▸ About this task
For this exercise, print the records below verbatim.

▸ Extracted information
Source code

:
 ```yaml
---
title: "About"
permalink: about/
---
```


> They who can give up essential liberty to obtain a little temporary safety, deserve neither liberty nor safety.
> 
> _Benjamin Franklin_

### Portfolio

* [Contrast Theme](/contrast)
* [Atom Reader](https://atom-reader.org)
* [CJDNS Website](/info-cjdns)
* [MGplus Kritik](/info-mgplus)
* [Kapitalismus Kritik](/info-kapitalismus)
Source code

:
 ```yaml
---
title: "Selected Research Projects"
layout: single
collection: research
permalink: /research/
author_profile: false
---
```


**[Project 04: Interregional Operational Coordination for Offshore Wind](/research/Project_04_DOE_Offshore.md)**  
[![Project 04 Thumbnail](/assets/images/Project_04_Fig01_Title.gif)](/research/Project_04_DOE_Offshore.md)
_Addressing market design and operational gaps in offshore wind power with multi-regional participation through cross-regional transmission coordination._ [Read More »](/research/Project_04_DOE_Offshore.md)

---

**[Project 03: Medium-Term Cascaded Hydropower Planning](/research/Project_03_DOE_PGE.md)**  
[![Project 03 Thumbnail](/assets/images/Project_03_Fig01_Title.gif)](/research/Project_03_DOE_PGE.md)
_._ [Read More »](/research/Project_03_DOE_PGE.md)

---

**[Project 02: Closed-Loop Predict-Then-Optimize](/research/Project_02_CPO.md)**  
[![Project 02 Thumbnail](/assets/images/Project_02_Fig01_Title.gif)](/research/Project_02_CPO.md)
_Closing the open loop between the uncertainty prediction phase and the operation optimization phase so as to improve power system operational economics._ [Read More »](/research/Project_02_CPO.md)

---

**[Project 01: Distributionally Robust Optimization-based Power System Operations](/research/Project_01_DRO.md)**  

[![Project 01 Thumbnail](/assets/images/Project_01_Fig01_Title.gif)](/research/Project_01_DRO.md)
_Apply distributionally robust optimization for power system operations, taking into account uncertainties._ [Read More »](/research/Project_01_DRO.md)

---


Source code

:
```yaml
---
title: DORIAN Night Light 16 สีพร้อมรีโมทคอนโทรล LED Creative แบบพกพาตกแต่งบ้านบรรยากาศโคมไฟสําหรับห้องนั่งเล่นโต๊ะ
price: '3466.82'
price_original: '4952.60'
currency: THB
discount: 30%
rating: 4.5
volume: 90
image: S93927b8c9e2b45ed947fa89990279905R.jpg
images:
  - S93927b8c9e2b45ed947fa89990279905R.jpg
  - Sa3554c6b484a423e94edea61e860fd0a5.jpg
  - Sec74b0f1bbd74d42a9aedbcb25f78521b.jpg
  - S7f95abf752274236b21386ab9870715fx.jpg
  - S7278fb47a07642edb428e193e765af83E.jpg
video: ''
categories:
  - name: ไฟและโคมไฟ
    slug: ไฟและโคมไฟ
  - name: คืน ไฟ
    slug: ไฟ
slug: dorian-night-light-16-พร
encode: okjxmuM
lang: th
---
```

▸ Written solution
Source code

:
 ```yaml
---
title: "About"
permalink: about/
---
```


> They who can give up essential liberty to obtain a little temporary safety, deserve neither liberty nor safety.
> 
> _Benjamin Franklin_

### Portfolio

* [Contrast Theme](/contrast)
* [Atom Reader](https://atom-reader.org)
* [CJDNS Website](/info-cjdns)
* [MGplus Kritik](/info-mgplus)
* [Kapitalismus Kritik](/info-kapitalismus)
Source code

:
 ```yaml
---
title: "Selected Research Projects"
layout: single
collection: research
permalink: /research/
author_profile: false
---
```


**[Project 04: Interregional Operational Coordination for Offshore Wind](/research/Project_04_DOE_Offshore.md)**  
[![Project 04 Thumbnail](/assets/images/Project_04_Fig01_Title.gif)](/research/Project_04_DOE_Offshore.md)
_Addressing market design and operational gaps in offshore wind power with multi-regional participation through cross-regional transmission coordination._ [Read More »](/research/Project_04_DOE_Offshore.md)

---

**[Project 03: Medium-Term Cascaded Hydropower Planning](/research/Project_03_DOE_PGE.md)**  
[![Project 03 Thumbnail](/assets/images/Project_03_Fig01_Title.gif)](/research/Project_03_DOE_PGE.md)
_._ [Read More »](/research/Project_03_DOE_PGE.md)

---

**[Project 02: Closed-Loop Predict-Then-Optimize](/research/Project_02_CPO.md)**  
[![Project 02 Thumbnail](/assets/images/Project_02_Fig01_Title.gif)](/research/Project_02_CPO.md)
_Closing the open loop between the uncertainty prediction phase and the operation optimization phase so as to improve power system operational economics._ [Read More »](/research/Project_02_CPO.md)

---

**[Project 01: Distributionally Robust Optimization-based Power System Operations](/research/Project_01_DRO.md)**  

[![Project 01 Thumbnail](/assets/images/Project_01_Fig01_Title.gif)](/research/Project_01_DRO.md)
_Apply distributionally robust optimization for power system operations, taking into account uncertainties._ [Read More »](/research/Project_01_DRO.md)

---


Source code

:
```yaml
---
title: DORIAN Night Light 16 สีพร้อมรีโมทคอนโทรล LED Creative แบบพกพาตกแต่งบ้านบรรยากาศโคมไฟสําหรับห้องนั่งเล่นโต๊ะ
price: '3466.82'
price_original: '4952.60'
currency: THB
discount: 30%
rating: 4.5
volume: 90
image: S93927b8c9e2b45ed947fa89990279905R.jpg
images:
  - S93927b8c9e2b45ed947fa89990279905R.jpg
  - Sa3554c6b484a423e94edea61e860fd0a5.jpg
  - Sec74b0f1bbd74d42a9aedbcb25f78521b.jpg
  - S7f95abf752274236b21386ab9870715fx.jpg
  - S7278fb47a07642edb428e193e765af83E.jpg
video: ''
categories:
  - name: ไฟและโคมไฟ
    slug: ไฟและโคมไฟ
  - name: คืน ไฟ
    slug: ไฟ
slug: dorian-night-light-16-พร
encode: okjxmuM
lang: th
---
```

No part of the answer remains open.